Work task: For this exercise, copy the records below exactly and exclude every image.
>>>>>
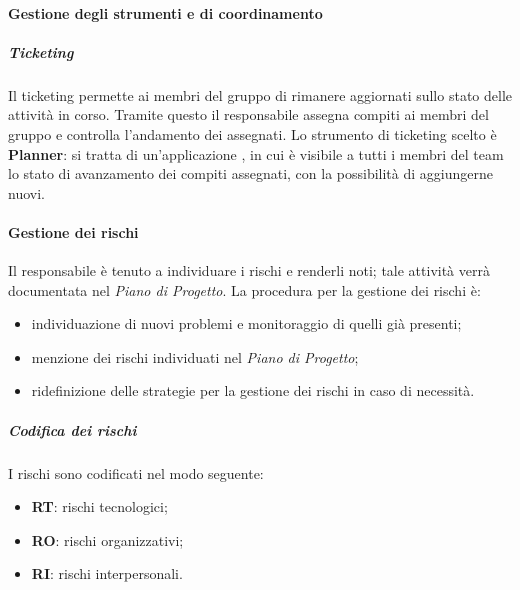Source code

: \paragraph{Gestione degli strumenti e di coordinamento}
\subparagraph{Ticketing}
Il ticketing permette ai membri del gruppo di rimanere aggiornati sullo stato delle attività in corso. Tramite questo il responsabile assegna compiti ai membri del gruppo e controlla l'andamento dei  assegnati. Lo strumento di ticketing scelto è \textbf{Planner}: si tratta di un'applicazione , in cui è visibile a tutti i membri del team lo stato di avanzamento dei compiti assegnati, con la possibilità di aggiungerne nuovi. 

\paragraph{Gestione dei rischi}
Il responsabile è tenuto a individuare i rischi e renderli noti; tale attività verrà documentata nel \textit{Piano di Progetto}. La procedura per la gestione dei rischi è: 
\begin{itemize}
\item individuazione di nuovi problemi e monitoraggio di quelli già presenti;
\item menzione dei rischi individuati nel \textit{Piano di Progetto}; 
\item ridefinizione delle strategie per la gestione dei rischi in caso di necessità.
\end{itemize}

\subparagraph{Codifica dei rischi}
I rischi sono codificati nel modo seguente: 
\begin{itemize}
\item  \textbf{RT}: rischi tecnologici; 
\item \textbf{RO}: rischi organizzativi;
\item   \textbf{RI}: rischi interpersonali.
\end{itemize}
<<<<<
Result of this task:
Source code

: \paragraph{Gestione degli strumenti e di coordinamento}
\subparagraph{Ticketing}
Il ticketing permette ai membri del gruppo di rimanere aggiornati sullo stato delle attività in corso. Tramite questo il responsabile assegna compiti ai membri del gruppo e controlla l'andamento dei  assegnati. Lo strumento di ticketing scelto è \textbf{Planner}: si tratta di un'applicazione , in cui è visibile a tutti i membri del team lo stato di avanzamento dei compiti assegnati, con la possibilità di aggiungerne nuovi. 

\paragraph{Gestione dei rischi}
Il responsabile è tenuto a individuare i rischi e renderli noti; tale attività verrà documentata nel \textit{Piano di Progetto}. La procedura per la gestione dei rischi è: 
\begin{itemize}
\item individuazione di nuovi problemi e monitoraggio di quelli già presenti;
\item menzione dei rischi individuati nel \textit{Piano di Progetto}; 
\item ridefinizione delle strategie per la gestione dei rischi in caso di necessità.
\end{itemize}

\subparagraph{Codifica dei rischi}
I rischi sono codificati nel modo seguente: 
\begin{itemize}
\item  \textbf{RT}: rischi tecnologici; 
\item \textbf{RO}: rischi organizzativi;
\item   \textbf{RI}: rischi interpersonali.
\end{itemize}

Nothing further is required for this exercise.